- **REQUIREMENT**
Figure out how many lines in these records contain "unexpected". Only the number belongs in the reply.

- **RECORDS SUPPLIED**
+===+
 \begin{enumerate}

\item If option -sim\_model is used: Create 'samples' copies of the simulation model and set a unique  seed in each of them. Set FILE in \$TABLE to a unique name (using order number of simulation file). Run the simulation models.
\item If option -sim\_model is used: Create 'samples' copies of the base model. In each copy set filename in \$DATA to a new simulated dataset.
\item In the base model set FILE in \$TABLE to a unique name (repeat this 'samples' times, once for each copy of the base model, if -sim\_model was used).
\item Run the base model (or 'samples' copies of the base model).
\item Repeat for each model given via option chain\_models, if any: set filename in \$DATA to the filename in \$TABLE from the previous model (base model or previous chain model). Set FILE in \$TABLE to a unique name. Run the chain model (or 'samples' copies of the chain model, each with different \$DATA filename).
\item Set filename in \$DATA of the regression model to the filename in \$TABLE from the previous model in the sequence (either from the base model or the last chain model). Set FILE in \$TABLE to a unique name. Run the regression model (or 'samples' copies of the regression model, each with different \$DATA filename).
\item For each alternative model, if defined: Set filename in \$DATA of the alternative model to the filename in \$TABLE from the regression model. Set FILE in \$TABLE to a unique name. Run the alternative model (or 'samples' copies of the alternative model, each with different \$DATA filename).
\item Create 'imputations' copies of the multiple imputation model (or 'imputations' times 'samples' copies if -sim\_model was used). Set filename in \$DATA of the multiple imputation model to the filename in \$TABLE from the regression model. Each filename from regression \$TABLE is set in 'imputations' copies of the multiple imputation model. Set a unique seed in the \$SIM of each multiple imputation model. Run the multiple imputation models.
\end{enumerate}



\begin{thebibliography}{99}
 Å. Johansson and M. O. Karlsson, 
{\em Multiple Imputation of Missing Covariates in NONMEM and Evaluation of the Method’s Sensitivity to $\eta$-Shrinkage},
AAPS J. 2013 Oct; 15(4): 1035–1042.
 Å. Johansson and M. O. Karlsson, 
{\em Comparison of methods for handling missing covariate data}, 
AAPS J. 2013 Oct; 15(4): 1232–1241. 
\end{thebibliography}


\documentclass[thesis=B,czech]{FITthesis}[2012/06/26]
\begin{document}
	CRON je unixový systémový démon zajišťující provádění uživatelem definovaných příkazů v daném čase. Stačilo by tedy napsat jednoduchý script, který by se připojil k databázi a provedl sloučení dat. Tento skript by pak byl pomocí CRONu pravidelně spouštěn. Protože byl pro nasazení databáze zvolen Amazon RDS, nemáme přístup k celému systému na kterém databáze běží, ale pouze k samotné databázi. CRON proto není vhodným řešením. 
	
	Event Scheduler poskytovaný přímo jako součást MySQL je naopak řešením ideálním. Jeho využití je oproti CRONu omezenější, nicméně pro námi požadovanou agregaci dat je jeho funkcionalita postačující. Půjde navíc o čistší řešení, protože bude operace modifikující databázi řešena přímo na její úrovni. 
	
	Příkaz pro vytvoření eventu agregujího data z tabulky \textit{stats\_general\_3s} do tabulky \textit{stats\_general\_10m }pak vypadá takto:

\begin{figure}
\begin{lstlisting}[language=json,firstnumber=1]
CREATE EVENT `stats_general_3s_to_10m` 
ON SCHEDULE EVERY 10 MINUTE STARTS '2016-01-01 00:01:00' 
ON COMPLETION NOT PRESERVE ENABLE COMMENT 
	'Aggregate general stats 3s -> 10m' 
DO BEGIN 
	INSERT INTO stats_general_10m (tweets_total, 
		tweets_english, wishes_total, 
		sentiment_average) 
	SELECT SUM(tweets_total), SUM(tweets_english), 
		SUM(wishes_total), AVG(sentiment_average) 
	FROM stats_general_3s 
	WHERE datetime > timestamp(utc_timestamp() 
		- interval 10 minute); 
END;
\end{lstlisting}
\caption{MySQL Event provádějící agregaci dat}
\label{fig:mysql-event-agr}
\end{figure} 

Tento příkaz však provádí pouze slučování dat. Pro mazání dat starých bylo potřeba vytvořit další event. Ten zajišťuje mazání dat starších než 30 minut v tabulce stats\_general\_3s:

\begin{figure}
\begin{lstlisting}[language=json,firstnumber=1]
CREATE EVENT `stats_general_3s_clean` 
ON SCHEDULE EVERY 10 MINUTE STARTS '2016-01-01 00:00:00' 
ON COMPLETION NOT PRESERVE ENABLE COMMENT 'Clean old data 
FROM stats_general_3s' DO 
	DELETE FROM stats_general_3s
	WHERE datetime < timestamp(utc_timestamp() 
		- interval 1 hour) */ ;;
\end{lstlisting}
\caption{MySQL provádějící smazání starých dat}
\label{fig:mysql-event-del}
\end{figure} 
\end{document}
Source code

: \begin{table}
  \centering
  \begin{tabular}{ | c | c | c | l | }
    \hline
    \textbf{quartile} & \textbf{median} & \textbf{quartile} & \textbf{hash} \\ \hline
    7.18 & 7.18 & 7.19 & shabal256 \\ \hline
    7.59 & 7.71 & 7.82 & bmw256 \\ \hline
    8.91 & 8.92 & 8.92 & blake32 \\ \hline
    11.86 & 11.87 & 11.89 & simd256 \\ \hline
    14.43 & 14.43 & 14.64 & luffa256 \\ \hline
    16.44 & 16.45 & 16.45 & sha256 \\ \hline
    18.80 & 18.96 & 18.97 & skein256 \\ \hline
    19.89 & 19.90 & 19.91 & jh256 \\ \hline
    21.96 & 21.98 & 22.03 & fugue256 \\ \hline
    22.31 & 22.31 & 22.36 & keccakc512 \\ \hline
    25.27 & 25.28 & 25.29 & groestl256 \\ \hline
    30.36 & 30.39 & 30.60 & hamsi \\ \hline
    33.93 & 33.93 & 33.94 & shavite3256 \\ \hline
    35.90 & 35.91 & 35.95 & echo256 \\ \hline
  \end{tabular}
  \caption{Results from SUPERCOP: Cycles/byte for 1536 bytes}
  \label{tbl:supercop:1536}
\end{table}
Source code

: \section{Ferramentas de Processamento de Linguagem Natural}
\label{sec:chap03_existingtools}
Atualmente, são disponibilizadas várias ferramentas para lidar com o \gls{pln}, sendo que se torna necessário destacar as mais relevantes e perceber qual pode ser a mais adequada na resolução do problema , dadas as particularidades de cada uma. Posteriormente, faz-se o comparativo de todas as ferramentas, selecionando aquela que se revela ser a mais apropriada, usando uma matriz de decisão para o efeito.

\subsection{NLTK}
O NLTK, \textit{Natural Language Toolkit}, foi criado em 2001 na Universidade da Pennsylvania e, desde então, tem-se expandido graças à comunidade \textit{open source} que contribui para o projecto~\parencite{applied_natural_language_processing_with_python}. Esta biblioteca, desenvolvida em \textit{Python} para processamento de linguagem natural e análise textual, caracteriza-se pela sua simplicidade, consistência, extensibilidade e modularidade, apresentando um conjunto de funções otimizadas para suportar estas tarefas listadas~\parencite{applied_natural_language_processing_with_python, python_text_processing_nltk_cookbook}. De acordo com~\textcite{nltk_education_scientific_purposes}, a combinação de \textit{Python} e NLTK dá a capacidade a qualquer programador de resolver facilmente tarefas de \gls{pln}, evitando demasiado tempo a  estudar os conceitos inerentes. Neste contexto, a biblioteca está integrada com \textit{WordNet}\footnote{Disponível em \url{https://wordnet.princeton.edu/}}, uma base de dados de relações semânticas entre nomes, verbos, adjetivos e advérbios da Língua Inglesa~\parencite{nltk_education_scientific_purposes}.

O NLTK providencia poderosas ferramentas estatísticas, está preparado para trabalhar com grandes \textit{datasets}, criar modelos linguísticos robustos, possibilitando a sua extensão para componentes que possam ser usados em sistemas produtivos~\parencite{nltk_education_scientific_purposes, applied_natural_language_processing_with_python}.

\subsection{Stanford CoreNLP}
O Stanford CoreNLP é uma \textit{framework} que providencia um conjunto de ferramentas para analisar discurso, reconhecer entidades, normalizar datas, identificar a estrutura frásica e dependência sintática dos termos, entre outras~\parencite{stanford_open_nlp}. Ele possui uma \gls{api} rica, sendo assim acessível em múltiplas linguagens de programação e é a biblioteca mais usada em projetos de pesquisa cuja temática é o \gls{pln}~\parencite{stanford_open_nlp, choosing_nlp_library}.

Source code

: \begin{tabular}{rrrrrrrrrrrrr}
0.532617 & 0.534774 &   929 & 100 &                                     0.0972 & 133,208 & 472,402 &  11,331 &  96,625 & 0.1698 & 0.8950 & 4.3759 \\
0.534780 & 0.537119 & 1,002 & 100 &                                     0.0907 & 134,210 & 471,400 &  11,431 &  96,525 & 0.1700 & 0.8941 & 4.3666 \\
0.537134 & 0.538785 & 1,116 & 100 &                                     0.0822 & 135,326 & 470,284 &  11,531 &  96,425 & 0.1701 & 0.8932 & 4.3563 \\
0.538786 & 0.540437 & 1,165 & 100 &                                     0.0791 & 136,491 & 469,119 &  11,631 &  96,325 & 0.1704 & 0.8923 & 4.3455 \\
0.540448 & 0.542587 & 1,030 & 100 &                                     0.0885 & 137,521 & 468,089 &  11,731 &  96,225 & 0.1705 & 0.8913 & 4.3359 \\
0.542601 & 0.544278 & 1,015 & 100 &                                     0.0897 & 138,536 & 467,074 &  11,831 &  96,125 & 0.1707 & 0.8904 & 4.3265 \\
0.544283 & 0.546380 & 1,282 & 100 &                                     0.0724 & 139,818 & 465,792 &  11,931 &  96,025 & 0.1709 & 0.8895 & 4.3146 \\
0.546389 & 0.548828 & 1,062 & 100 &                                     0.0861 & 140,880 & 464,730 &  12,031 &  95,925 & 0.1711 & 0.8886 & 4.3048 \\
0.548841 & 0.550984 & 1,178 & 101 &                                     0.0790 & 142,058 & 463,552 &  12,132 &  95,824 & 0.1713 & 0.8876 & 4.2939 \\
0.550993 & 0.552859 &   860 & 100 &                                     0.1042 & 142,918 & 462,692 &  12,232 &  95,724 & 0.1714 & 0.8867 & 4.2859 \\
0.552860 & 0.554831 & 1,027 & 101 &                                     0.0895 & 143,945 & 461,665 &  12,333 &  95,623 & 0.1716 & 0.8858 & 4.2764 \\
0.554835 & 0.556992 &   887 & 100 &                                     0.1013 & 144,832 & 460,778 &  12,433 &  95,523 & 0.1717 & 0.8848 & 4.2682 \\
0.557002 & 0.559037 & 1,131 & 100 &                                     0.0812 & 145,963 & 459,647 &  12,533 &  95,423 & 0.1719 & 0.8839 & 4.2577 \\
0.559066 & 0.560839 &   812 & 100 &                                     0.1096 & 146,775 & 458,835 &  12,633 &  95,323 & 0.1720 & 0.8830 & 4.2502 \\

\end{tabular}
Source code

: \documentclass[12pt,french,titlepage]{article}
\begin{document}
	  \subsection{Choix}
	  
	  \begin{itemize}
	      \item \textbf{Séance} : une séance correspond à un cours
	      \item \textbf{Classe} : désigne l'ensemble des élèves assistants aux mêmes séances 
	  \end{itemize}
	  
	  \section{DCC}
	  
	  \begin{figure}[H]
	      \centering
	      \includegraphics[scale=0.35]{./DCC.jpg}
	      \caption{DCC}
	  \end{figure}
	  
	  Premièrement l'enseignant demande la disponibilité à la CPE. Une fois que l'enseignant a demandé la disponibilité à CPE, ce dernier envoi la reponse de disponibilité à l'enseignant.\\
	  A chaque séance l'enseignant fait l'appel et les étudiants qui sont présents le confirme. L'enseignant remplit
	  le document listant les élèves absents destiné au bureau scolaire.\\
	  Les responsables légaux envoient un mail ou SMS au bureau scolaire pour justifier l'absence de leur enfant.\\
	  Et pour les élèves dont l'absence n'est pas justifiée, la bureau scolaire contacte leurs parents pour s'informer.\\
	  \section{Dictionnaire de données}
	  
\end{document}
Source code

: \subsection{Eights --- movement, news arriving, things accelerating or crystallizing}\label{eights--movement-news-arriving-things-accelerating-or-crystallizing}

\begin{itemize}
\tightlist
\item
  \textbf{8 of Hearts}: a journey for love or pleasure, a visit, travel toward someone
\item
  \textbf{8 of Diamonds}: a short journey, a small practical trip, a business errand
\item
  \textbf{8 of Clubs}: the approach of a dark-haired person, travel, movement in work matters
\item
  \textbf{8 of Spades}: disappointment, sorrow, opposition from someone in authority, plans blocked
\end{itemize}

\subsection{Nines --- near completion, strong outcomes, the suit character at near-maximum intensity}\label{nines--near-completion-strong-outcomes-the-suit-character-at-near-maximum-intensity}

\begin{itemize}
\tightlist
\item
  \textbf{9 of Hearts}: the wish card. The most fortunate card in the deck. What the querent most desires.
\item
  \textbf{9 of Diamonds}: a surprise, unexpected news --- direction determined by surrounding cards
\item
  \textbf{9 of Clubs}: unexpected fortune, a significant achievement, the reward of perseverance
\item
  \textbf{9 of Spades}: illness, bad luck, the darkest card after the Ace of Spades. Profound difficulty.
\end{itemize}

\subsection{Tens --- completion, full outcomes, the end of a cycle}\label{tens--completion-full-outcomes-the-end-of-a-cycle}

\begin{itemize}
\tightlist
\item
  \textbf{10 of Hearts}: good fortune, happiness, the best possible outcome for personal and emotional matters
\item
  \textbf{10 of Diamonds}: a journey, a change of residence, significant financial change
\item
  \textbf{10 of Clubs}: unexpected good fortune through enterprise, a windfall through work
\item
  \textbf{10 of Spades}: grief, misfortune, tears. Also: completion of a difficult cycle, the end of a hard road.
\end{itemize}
+===+
- **RESULT FOR THIS EXERCISE**
3